Aku mengernyitkan dahi, menautkan alis, menarik garis bibirku lebar, dan membalas lambaian tangan gadis itu.

"Mutia!"

Aku berteriak kegirangan saat melihat gadis lencir itu.

Sahabat di waktu Aliyah dulu, saat kita sama-sama belajar di pesantren Al Hasan, pesantren milik orang tua Ning Hilya.

Mutia bergegas menyebrang menghampiriku yang saat ini berdiri di trotoar.

"Ya Allah, Fa! Piye kabarmu?" tanya Mutia.

"Sehat. Awakmu yaopo?"

Aku balik bertanya sembari mencium pipi kanan dan kirinya.

"Aku yo, sehat," jawabnya dengan memelukku.

"Alhamdulillah."

Kita pun sama-sama melepaskan pelukan, namun masih saling menggenggam tangan satu sama lain.

"Fa, awakmu kurusan, yo?"

Mutia memperhatikan tubuhku dari ujung kepala hingga ujung kaki.

"Mosok, se?"

"Iyo. Daet, ta awakmu?"

"Enggak. Memang balunganku cilik," sahutku dengan menarik tangan gadis lencir itu menuju kursi panjang yang ada di setiap tujuh meter jalanan trotoar.

"Ayo lungguh, sik!" ajakku.

"Aku kangen loh, Fa, karo awakmu, meh setahun ra ketemu," kata Mutia dengan meletakkan bokongnya di kursi.

"Podho," sahutku. "Awakmu pasti wis lali karo aku, soale saiki sibuk dadi mahasiswa, to?"

"Halah, awakmu sing lali. WA ku, ora tau mbok bales."

"Mosok? Awakmu ora tau kirim pesen kok."

"Hmmm ... pasti nomermu ganti, yo?"

"Iyo. Nomorku ganti."

Akhirnya aku dan Mutia saling bertukar nomor telepon.

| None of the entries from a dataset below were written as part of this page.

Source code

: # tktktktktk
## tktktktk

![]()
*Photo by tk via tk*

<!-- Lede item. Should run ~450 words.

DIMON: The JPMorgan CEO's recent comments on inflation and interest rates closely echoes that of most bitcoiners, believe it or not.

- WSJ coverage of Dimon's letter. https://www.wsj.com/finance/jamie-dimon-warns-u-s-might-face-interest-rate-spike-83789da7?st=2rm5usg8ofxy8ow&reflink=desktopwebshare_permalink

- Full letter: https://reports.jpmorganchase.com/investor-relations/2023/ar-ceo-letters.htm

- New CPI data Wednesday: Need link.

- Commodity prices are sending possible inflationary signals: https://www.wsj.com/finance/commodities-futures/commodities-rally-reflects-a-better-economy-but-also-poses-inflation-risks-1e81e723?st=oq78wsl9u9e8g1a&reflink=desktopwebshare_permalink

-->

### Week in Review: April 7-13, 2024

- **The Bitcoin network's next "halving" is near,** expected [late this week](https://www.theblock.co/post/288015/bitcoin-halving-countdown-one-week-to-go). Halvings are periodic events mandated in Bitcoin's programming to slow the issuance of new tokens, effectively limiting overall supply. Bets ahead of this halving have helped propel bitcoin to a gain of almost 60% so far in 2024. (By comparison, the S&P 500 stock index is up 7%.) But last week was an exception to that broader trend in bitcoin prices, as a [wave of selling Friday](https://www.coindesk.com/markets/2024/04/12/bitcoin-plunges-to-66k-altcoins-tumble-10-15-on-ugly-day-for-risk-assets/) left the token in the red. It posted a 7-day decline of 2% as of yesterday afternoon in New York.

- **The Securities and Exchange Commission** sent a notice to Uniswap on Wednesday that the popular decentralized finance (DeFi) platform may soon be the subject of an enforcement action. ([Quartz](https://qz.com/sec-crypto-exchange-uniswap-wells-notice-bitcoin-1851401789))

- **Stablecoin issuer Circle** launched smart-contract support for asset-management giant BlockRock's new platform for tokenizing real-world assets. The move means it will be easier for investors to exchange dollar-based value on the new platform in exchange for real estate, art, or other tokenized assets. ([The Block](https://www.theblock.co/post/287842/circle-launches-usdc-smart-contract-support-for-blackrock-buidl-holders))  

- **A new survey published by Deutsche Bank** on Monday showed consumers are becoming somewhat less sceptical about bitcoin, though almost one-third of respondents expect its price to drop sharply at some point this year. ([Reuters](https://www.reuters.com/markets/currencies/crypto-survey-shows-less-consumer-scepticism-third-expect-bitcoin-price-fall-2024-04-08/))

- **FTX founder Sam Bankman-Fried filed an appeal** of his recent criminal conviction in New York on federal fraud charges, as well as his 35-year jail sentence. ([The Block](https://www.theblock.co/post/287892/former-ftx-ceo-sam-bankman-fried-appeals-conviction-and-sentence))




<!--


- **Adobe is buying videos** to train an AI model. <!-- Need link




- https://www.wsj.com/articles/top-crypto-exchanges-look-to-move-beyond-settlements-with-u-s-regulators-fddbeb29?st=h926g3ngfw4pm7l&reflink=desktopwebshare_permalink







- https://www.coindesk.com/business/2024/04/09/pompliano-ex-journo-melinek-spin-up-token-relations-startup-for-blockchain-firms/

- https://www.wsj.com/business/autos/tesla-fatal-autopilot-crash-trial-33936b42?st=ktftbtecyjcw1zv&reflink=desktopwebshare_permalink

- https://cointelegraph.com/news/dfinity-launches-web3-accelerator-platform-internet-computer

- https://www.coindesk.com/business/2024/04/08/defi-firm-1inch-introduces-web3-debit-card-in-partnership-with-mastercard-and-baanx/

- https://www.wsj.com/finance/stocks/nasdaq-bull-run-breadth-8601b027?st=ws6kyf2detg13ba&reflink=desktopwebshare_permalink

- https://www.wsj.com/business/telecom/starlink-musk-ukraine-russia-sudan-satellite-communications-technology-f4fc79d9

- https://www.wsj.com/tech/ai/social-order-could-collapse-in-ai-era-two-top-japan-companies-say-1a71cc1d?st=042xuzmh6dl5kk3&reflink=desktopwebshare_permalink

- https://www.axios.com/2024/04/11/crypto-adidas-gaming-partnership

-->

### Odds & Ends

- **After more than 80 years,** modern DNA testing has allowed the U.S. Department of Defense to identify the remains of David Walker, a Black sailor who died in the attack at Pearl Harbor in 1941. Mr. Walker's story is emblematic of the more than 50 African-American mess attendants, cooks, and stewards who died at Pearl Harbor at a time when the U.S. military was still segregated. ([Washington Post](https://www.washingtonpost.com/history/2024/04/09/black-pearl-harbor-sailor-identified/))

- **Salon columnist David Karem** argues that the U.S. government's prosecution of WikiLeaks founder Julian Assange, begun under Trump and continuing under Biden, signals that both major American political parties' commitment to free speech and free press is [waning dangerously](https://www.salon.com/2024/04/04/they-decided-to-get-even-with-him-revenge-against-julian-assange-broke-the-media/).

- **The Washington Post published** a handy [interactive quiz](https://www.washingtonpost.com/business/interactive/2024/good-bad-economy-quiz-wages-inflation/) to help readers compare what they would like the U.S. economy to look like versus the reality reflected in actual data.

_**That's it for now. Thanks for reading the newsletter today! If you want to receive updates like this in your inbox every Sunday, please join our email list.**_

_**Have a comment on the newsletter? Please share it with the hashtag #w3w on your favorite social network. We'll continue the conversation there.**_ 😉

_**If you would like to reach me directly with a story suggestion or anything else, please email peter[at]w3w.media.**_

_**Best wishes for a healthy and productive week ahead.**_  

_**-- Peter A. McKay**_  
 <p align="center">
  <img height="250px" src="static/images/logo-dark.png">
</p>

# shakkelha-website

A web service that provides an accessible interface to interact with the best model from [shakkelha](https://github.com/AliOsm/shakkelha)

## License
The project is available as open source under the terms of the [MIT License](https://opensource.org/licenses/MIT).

"O, Iyo. Fa. Nganu opo isuk-isuk awakmu nang kini?"

"Ngeterno anak e Ning Hil sekolah, Mut. Iku sekolahane."

Aku menunjuk gerbang gedung sekolah berlantai tiga yang ada di sisi kanan tempat duduk kami.

"Walah, kamu isih momong anak-anak e Ning Hil, toh?" tanya Mutia dengan menatapku.

"Iyo, Mut."

Aku tersenyum.

"Awakmu laopo isuk-isuk liwat kini?" Aku balik bertanya.

"Loh! Aku 'kan kuliah Nang kunu, Fa."

Mutia menunjuk gedung universitas yang ada di ujung jalan.